Colocados na entrada do vale, uma parte dos cavaleiros oferecer-lhes-iam débil resistência, cedendo pouco a pouco e retirando-se para o topo daquela espécie de caldeira cortada nas montanhas: apenas aí chegados, abandonando os ginetes, precipitar-se-iam para a caverna, aonde já se teriam acolhido as mulheres, crianças e velhos dispersos pelas tendas do campo, e em cujo estreito e escarpado portal poucos pelejadores bastavam para resistir à multidão dos inimigos. Então o grosso dos cavaleiros, em cilada nas selvas que se dilatavam para as alturas, à esquerda das gargantas do vale, acometê-los-iam pelas costas, enquanto os bucelários, sumidos pelas penedias, lá no alto dos barrocais que formavam como um muro de ambos os lados do arraial, fariam chover sobre os infiéis as armas de arremesso, sem que a estes fosse possível repeli-los, ignorando os caminhos que conduziam àqueles lugares, na aparência só acessíveis às águias e aos abutres, que ali tinham, de feito, a sua guarida solitária.

— Mas a vós, cavaleiros — concluía Pelágio —, que provastes extremos de esforço na correria a que devo a salvação de minha pobre irmã, a vós pertence o acabar a vitória que o Senhor nos vai dar.

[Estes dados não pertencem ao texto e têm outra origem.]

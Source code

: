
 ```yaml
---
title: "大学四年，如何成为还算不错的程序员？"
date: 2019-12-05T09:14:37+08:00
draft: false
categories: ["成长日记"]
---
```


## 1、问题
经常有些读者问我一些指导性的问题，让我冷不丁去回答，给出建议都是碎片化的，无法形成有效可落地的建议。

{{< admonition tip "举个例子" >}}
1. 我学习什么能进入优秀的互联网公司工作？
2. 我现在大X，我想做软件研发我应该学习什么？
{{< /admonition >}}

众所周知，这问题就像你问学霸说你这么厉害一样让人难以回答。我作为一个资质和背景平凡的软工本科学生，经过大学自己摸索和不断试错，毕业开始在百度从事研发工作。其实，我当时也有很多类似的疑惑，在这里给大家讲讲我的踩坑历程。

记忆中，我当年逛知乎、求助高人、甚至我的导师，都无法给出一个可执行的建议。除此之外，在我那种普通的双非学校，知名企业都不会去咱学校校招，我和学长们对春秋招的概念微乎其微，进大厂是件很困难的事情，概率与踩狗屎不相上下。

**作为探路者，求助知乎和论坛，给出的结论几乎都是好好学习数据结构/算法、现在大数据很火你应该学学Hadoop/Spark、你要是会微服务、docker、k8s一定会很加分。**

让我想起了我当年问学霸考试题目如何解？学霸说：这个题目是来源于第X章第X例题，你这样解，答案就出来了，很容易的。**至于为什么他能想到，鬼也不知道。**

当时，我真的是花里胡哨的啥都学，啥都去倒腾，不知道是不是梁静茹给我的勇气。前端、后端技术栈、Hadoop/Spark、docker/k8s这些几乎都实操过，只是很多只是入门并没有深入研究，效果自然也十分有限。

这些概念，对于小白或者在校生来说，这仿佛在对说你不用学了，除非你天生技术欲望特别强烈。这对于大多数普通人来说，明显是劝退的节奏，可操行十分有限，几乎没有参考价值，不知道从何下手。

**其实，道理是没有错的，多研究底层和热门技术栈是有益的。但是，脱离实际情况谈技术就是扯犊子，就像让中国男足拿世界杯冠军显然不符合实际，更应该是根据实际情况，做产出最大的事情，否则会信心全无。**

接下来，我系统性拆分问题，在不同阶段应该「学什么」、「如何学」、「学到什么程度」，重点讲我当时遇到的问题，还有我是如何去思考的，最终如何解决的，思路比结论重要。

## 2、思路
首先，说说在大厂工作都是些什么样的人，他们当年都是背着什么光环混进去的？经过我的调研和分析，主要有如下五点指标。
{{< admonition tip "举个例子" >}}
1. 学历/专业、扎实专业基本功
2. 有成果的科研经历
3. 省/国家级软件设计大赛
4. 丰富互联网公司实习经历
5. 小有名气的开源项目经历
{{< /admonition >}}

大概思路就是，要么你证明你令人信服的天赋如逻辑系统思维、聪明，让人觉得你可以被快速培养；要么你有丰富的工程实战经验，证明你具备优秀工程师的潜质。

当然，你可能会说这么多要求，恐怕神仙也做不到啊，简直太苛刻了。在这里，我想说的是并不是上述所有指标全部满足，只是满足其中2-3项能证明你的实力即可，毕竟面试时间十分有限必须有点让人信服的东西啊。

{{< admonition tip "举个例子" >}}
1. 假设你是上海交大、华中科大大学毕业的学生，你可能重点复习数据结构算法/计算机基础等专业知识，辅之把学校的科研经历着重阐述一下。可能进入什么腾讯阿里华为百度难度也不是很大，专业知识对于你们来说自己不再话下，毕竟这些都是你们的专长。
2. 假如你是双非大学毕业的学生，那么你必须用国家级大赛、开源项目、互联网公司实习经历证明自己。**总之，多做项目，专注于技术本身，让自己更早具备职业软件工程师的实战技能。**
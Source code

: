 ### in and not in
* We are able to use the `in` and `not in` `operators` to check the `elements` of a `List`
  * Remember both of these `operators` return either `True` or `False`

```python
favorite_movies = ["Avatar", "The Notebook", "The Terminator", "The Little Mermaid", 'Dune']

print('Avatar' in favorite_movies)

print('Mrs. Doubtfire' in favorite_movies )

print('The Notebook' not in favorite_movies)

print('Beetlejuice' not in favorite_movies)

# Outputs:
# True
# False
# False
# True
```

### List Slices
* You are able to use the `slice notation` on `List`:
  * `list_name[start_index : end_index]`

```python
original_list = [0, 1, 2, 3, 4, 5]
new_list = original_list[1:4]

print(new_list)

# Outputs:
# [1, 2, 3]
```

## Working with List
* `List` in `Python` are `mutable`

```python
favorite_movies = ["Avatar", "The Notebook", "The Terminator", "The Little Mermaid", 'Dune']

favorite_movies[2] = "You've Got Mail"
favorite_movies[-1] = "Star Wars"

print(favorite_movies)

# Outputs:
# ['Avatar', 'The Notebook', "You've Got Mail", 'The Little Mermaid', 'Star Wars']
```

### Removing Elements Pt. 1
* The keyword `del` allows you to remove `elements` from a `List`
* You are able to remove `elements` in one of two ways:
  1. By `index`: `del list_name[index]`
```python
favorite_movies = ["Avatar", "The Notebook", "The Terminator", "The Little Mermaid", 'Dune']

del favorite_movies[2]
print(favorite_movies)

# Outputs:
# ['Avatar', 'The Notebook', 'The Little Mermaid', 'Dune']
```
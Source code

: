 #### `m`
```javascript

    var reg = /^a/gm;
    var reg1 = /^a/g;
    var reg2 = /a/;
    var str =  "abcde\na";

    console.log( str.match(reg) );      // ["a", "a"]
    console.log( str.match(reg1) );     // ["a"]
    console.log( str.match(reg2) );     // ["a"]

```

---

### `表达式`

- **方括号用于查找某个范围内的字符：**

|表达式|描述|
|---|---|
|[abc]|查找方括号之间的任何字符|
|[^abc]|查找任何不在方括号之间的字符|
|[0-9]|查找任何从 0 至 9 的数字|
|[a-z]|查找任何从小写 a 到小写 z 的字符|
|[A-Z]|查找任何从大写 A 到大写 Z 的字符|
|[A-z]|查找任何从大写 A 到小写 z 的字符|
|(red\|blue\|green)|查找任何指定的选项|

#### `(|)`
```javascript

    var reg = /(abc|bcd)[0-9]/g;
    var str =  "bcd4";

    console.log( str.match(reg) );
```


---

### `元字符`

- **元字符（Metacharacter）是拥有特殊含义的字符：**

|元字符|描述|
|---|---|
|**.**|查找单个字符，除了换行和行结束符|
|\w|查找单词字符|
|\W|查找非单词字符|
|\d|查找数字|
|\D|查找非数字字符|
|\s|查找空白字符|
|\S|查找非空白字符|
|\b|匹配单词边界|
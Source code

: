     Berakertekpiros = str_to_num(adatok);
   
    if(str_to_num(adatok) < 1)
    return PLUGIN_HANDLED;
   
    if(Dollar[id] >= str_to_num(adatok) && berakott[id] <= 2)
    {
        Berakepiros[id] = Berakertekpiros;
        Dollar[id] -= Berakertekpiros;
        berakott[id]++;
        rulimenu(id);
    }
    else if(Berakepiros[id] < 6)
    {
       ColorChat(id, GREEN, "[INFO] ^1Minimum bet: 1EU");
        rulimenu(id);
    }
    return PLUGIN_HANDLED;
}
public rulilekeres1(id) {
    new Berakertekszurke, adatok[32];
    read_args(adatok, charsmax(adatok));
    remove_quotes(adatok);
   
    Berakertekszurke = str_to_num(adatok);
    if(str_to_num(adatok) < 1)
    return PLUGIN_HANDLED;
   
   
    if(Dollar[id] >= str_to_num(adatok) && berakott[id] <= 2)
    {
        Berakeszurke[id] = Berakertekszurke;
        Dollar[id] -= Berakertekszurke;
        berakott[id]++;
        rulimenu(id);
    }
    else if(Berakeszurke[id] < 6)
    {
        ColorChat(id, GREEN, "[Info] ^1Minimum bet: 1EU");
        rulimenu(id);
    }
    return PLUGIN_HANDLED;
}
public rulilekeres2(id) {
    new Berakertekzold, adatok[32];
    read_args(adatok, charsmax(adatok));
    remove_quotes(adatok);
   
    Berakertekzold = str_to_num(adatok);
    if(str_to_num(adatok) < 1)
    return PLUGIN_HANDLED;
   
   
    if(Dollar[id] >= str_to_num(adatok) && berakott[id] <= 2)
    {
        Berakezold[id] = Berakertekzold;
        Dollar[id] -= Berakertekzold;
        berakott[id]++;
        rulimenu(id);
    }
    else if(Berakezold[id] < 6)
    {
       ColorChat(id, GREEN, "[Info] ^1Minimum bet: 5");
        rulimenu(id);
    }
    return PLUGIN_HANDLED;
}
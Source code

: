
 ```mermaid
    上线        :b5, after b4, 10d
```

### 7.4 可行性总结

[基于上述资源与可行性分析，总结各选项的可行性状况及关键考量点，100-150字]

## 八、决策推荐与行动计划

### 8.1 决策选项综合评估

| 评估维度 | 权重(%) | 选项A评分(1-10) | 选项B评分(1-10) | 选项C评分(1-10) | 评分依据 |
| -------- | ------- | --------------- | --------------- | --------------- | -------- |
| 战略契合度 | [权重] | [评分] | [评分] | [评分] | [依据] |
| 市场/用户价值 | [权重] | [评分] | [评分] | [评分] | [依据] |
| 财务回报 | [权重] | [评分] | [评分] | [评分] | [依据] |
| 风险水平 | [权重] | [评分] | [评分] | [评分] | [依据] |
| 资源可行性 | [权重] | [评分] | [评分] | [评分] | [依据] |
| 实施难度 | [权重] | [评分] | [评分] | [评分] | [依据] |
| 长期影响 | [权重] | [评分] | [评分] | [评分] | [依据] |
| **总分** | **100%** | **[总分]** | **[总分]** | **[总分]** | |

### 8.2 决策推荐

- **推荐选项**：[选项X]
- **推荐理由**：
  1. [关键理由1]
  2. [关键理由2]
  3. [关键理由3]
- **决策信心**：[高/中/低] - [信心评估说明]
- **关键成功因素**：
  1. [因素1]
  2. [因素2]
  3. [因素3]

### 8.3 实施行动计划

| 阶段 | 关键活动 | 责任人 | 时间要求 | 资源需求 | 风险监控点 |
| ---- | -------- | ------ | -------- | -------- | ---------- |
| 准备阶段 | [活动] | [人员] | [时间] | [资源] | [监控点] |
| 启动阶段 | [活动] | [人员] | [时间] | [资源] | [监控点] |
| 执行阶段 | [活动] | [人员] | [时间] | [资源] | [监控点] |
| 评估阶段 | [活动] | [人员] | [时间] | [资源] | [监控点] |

Há mais de um ano que as nossas mãos se têm calejado a aluir os penhascos que coroam o tecto desta caverna; há mais de um ano que raro dia se passa sem que o suor das nossas frontes os humedeça, ao arrastarmo-los lentamente para a borda do despenhadeiro que se eleva a prumo sobre o ádito deste recinto. Aí, acompanhados dos meus robustos cântabros e dos bárbaros do Hermínio, será o vosso pelejar: aí, quando os inimigos, apinhados ante aquele portal, se arremessarem contra os guerreiros que o hão-de defender; quando as trombetas dos que os ferirem pelas costas soarem uma toada de morte, e os invisíveis bucelários fizerem chover sobre os infiéis os tiros de funda, as setas e os dardos, cumpre que esses rochedos que, lá no cimo, parecem embebidos na penedia, caiam rapidamente e esmaguem os esquadrões cerrados dos inimigos da Espanha. Pelo caminho talhado na rocha sobre as nascentes subterrâneas do Deva, ireis assentar-vos no cume do Auseba, e o anjo do extermínio pairará junto de vós: sereis a inteligência que guie o duro braço dos cântabros e dos lusitanos para lhes dirigir os golpes, para os reter quando, rareados, confundidos, esmagados os troços da serpente maldita que ousa colear junto de Covadonga, nós pudermos arremessar-nos ao meio deles e fazer cair sobre a cabeça dos pagãos os golpes dos nossos franquisques, não menos destruidores que os rochedos despenhados.